兵庫県尼崎市の地名。南西流する神崎川に南流してきた猪名川が合流する地点の西岸。古くは摂津国川辺郡に属し,神前とも記した。《摂津国風土記》逸文や《住吉大社神代記》の神功皇后伝説によると古代は猪名川東岸にあった。神崎川は中世まで三国川と呼ばれ,分・合流点に津(河港)が造られた。平安時代には貴族の別業(なりどころ)が神崎川や淀川沿いに設けられ,有馬温泉などへの足場とされる。

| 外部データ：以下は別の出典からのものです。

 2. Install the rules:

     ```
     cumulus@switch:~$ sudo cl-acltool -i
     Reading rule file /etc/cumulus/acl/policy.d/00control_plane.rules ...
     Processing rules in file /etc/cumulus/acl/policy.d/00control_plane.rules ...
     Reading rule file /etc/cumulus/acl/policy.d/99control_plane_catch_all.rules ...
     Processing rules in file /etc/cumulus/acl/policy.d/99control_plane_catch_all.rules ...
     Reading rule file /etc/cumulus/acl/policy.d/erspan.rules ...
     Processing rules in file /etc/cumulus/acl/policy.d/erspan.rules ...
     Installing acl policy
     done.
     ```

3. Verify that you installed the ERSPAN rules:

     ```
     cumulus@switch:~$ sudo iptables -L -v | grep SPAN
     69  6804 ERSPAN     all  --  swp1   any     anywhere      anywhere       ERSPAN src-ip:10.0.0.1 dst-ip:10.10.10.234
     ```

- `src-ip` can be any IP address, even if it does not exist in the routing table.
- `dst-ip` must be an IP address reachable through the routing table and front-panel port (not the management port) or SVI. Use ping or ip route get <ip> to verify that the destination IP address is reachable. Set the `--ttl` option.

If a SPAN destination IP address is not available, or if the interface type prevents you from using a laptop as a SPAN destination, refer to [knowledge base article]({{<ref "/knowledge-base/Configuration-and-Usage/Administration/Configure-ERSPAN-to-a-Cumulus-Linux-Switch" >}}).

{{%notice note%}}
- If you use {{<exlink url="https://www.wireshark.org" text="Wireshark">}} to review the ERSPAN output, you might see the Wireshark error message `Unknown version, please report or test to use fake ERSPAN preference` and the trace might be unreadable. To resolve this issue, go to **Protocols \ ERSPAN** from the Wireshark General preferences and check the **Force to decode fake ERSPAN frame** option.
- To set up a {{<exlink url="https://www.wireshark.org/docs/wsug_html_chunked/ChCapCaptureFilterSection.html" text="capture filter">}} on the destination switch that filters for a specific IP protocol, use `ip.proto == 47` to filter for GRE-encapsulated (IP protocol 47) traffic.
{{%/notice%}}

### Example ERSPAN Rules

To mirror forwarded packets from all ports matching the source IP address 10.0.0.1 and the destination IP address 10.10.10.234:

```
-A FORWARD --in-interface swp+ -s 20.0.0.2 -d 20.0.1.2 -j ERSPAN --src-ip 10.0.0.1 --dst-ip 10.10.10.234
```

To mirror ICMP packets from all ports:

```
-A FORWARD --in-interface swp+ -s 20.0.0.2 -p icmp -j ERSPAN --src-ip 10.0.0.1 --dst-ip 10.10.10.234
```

津での船舶の風待ちなども多く,11世紀初頭の《遊女記》(大江匡房)に神崎の繁華なさまが記され,当地の遊君(遊女)は江口(現大阪市淀川区)に並び称された。平氏政権下で京都と福原を結ぶ神崎渡,《太平記》には神崎橋がみえる。承久の乱後には神崎守護代所が置かれる政治的重要地でもあり,南北朝期・戦国期ともに合戦の舞台となった。14世紀初頭には関も設置され,津料は奈良興福寺の修造費や福泊(現兵庫県姫路市)の維持費に充てられたが,織田信長により全廃される。江戸時代は村高350石前後で尼崎藩領。

神崎[町]【かんざき】

兵庫県中央部,神崎郡の旧町。大部分は山地で,市川の支流越知(おち)川が南流,川沿いに市街地がある。スギ,ヒノキを多産,越知谷では蝋石を採掘,製材,線香製造,繊維加工も行う。播但(ばんたん)連絡道路が通じる。2005年11月,神崎郡大河内町と合併し町制,神崎郡神河町となる。105.10km2。8541人(2003)。

神崎[町]【こうざき】

千葉県北部,香取郡の町。利根川南岸の低地と下総(しもうさ)台地にまたがる。中心市街は成田線開通まで利根川水運の河港として栄えた。早場米の産地で,バラなどの施設園芸も行う。清酒,醤油の醸造も盛ん。圏央道が通じる。東日本大震災で,町内において被害が発生。19.90km2。6454人(2010)。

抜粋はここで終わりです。